Considering the withheld evidence “in the context of the entire record,” … we conclude that it is too little, too weak, or too distant from the main evidentiary points to meet Brady’s standards. As petitioners recognize, McMillan’s guilt (or that of any other single, or near single, perpetrator) is inconsistent with petitioners’ guilt only if there was no group attack. But a group attack was the very cornerstone of the Government’s case. The witnesses may have differed on minor details, but virtually every witness to the crime itself agreed as to a main theme: that Fuller was killed by a large group of perpetrators. The evidence at trial was such that, even though petitioners knew that Freeman saw two men enter the alley after he discovered Fuller’s body, that one appeared to have a bulky object hidden under his coat, and that both ran when the police arrived, none of the petitioners attempted to mount a defense that implicated those men as alternative perpetrators acting alone.

…. The problem for petitioners is that their current alternative theory would have had to persuade the jury that both Alston and Bennett falsely confessed to being active participants in a group attack that never occurred; that Yarborough falsely implicated himself in that group attack and, through coordinated effort or coincidence, gave a highly similar account of how it occurred; that Thomas, a disinterested witness who recognized petitioners when he happened upon the attack and heard Catlett refer to it later that night, wholly fabricated his story; that both Eleby and Jacobs likewise testified to witnessing a group attack that did not occur; and that Montgomery in fact did not see petitioners and others, as a group, identify Fuller as a target and leave the park to rob her. (Slip op. at 12-13).

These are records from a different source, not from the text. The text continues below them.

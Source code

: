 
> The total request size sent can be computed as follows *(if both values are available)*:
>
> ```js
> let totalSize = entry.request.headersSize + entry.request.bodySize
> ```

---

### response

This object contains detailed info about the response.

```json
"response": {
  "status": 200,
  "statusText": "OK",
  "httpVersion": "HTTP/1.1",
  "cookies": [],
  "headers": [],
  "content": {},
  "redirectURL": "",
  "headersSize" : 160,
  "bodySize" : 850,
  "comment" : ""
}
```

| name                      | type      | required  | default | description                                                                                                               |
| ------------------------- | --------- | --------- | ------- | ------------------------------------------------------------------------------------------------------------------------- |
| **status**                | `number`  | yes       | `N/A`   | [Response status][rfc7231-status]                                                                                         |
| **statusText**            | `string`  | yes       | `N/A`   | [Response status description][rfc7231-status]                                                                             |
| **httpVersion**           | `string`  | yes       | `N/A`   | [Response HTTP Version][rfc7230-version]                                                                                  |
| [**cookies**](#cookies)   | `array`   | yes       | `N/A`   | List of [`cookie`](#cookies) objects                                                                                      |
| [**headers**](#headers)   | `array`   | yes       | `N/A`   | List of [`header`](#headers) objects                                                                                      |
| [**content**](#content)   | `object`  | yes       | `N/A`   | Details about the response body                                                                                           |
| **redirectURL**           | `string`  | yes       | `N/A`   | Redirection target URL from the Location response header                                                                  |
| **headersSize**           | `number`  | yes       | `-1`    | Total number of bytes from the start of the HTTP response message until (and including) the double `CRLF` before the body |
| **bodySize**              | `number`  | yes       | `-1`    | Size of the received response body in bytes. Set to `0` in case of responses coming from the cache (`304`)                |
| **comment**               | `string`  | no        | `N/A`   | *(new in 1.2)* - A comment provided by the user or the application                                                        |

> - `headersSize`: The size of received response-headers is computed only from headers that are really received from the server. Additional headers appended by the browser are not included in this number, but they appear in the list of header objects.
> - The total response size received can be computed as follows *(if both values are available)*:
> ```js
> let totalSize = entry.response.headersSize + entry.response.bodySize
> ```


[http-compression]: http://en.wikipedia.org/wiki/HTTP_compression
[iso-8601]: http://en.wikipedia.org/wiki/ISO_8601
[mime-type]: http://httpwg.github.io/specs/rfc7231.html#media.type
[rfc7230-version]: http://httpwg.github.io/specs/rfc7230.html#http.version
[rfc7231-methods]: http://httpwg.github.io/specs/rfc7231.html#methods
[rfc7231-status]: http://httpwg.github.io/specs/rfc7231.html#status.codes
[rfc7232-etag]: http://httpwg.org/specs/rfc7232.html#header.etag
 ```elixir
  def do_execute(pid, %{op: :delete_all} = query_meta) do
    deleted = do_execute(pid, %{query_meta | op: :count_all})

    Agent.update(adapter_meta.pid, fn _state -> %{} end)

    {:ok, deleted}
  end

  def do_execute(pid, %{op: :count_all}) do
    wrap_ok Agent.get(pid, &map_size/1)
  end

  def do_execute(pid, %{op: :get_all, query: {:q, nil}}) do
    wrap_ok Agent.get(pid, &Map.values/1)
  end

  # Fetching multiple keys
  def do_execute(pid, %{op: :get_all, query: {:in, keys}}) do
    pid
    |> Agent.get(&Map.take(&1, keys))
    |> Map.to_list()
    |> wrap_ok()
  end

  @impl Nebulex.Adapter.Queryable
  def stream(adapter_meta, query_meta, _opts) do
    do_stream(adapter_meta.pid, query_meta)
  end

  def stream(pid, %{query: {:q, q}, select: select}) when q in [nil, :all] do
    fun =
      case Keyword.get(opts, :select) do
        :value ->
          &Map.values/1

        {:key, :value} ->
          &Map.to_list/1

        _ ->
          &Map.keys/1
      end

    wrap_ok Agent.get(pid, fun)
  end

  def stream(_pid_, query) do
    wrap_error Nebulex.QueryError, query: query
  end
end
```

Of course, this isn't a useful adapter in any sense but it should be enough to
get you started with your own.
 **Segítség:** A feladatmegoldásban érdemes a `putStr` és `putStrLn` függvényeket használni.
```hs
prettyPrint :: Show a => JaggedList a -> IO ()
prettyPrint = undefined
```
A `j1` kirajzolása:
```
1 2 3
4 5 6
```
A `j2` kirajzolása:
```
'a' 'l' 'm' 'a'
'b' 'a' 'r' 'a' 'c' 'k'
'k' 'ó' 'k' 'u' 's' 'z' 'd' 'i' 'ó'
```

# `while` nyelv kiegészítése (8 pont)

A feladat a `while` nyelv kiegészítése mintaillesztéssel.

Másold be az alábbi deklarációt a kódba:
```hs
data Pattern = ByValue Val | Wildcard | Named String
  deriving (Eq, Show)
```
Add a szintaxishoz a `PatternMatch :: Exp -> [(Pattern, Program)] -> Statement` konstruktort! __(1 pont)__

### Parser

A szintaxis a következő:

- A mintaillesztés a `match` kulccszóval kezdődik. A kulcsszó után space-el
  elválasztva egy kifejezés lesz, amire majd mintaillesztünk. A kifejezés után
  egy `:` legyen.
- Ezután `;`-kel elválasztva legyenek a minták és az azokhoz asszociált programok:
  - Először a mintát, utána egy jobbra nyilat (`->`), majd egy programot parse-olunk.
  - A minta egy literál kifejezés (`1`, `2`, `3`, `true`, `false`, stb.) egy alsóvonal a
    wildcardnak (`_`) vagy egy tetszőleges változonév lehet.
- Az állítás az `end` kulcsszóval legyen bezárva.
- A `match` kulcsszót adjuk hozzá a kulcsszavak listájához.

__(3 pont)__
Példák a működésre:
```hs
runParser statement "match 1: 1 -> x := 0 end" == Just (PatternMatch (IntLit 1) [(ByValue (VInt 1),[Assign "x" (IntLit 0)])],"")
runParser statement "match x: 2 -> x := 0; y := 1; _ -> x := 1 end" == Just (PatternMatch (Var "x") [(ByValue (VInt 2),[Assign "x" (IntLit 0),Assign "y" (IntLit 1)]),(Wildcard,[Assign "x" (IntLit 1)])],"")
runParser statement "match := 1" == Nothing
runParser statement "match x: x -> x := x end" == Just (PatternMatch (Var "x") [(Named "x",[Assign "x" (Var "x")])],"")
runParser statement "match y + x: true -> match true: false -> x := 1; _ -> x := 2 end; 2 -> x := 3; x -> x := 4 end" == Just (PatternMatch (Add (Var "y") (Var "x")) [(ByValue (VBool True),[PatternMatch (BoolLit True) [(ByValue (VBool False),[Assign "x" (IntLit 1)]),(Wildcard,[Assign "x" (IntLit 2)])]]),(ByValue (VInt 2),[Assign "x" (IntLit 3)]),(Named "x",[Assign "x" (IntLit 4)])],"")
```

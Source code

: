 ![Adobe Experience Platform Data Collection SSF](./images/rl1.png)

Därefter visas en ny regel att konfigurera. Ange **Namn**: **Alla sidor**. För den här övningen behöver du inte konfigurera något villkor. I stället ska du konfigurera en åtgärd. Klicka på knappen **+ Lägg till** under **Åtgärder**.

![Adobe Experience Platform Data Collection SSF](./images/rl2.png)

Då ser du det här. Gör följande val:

As to the undisclosed impeachment evidence, the Court concludes that “was largely cumulative of impeachment evidence petitioners already had and used at trial” and therefore doesn’t undermine confidence in the verdict. (Slip op. at 13-14).

Kagan (joined by Ginsburg) dissents because “[w]ith the undisclosed evidence, the whole tenor of the trial would have changed. Rather than relying on a ‘not me, maybe them’ defense, … all the defendants would have relentlessly impeached the Government’s (thoroughly impeachable) witnesses and offered the jurors a way to view the crime in a different light. In my view, that could well have flipped one or more jurors—which is all Brady requires.” (Dissent at 2). Contrary to the majority, then, the defense that there was no group attack but that McMillan (and perhaps one accomplice) was responsible “had game-changing potential exactly because it challenged the cornerstone of the Government’s case.” (Dissent at 4). And the Government’s case “wasn’t nearly the slam-dunk the majority suggests. No physical evidence tied any of the defendants to the crime—a highly surprising fact if, as the Government claimed, more than ten people carried out a spur-of-the-moment, rampage-like attack in a confined space.” (Dissent at 5). Add to that the serious credibility problems of the government’s eyewitnesses and the lengthy jury deliberations, and the result is that “[h]ad the defendants offered a unified counter-narrative, based on the withheld evidence, one or more jurors could well have concluded that the Government had not proved its case beyond a reasonable doubt.” (Dissent at 6).